» **Source data**
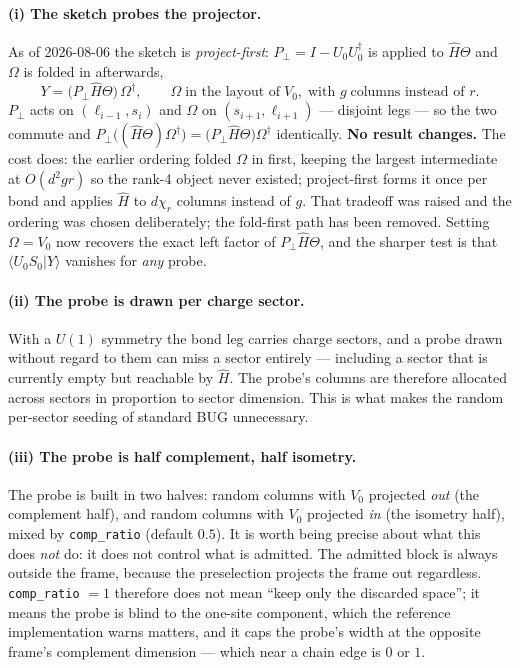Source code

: \documentclass[11pt,a4paper]{article}
\newcommand{\Hb}{\hat{H}}
\newcommand{\Theb}{\Theta}
\newcommand{\Om}{\Omega}
\newcommand{\code}[1]{\texttt{\small #1}}
\begin{document}
\paragraph{(i) The sketch probes the projector.} As of 2026-08-06 the sketch is
\emph{project-first}: $P_\perp = I - U_0U_0^\dagger$ is applied to $\Hb\Theb$ and $\Om$ is
folded in afterwards,
\begin{equation}
  Y = \big(P_\perp \Hb\Theb\big)\,\Om^\dagger,
  \qquad
  \Om \;\text{in the layout of}\; V_0,\;\text{with } g \;\text{columns instead of } r .
\end{equation}
$P_\perp$ acts on $(\ell_{i-1},s_i)$ and $\Om$ on $(s_{i+1},\ell_{i+1})$ --- disjoint legs ---
so the two commute and $P_\perp\big((\Hb\Theb)\Om^\dagger\big)=\big(P_\perp\Hb\Theb\big)\Om^\dagger$
identically. \textbf{No result changes.} The cost does: the earlier ordering folded $\Om$ in
first, keeping the largest intermediate at $O(d^2 g r)$ so the rank-4 object never existed;
project-first forms it once per bond and applies $\Hb$ to $d\chi_r$ columns instead of $g$.
That tradeoff was raised and the ordering was chosen deliberately; the fold-first path has been
removed. Setting $\Om = V_0$ now recovers the exact left factor of $P_\perp\Hb\Theb$, and the
sharper test is that $\langle U_0S_0 | Y\rangle$ vanishes for \emph{any} probe.

\paragraph{(ii) The probe is drawn per charge sector.} With a $U(1)$ symmetry the bond leg
carries charge sectors, and a probe drawn without regard to them can miss a sector entirely ---
including a sector that is currently empty but reachable by $\Hb$. The probe's columns are
therefore allocated across sectors in proportion to sector dimension. This is what makes the
random per-sector seeding of standard BUG unnecessary.

\paragraph{(iii) The probe is half complement, half isometry.} The probe is built in two halves:
random columns with $V_0$ projected \emph{out} (the complement half), and random columns with
$V_0$ projected \emph{in} (the isometry half), mixed by \code{comp\_ratio} (default $0.5$). It
is worth being precise about what this does \emph{not} do: it does not control what is admitted.
The admitted block is always outside the frame, because the preselection projects the frame out
regardless. \code{comp\_ratio} $=1$ therefore does not mean ``keep only the discarded space'';
it means the probe is blind to the one-site component, which the reference implementation warns
matters, and it caps the probe's width at the opposite frame's complement dimension --- which
near a chain edge is $0$ or $1$.
\end{document}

» **Try it**
All of the material should be written out again exactly, apart from the pictures.

» **Response to the exercise**
Source code

: \documentclass[11pt,a4paper]{article}
\newcommand{\Hb}{\hat{H}}
\newcommand{\Theb}{\Theta}
\newcommand{\Om}{\Omega}
\newcommand{\code}[1]{\texttt{\small #1}}
\begin{document}
\paragraph{(i) The sketch probes the projector.} As of 2026-08-06 the sketch is
\emph{project-first}: $P_\perp = I - U_0U_0^\dagger$ is applied to $\Hb\Theb$ and $\Om$ is
folded in afterwards,
\begin{equation}
  Y = \big(P_\perp \Hb\Theb\big)\,\Om^\dagger,
  \qquad
  \Om \;\text{in the layout of}\; V_0,\;\text{with } g \;\text{columns instead of } r .
\end{equation}
$P_\perp$ acts on $(\ell_{i-1},s_i)$ and $\Om$ on $(s_{i+1},\ell_{i+1})$ --- disjoint legs ---
so the two commute and $P_\perp\big((\Hb\Theb)\Om^\dagger\big)=\big(P_\perp\Hb\Theb\big)\Om^\dagger$
identically. \textbf{No result changes.} The cost does: the earlier ordering folded $\Om$ in
first, keeping the largest intermediate at $O(d^2 g r)$ so the rank-4 object never existed;
project-first forms it once per bond and applies $\Hb$ to $d\chi_r$ columns instead of $g$.
That tradeoff was raised and the ordering was chosen deliberately; the fold-first path has been
removed. Setting $\Om = V_0$ now recovers the exact left factor of $P_\perp\Hb\Theb$, and the
sharper test is that $\langle U_0S_0 | Y\rangle$ vanishes for \emph{any} probe.

\paragraph{(ii) The probe is drawn per charge sector.} With a $U(1)$ symmetry the bond leg
carries charge sectors, and a probe drawn without regard to them can miss a sector entirely ---
including a sector that is currently empty but reachable by $\Hb$. The probe's columns are
therefore allocated across sectors in proportion to sector dimension. This is what makes the
random per-sector seeding of standard BUG unnecessary.

\paragraph{(iii) The probe is half complement, half isometry.} The probe is built in two halves:
random columns with $V_0$ projected \emph{out} (the complement half), and random columns with
$V_0$ projected \emph{in} (the isometry half), mixed by \code{comp\_ratio} (default $0.5$). It
is worth being precise about what this does \emph{not} do: it does not control what is admitted.
The admitted block is always outside the frame, because the preselection projects the frame out
regardless. \code{comp\_ratio} $=1$ therefore does not mean ``keep only the discarded space'';
it means the probe is blind to the one-site component, which the reference implementation warns
matters, and it caps the probe's width at the opposite frame's complement dimension --- which
near a chain edge is $0$ or $1$.
\end{document}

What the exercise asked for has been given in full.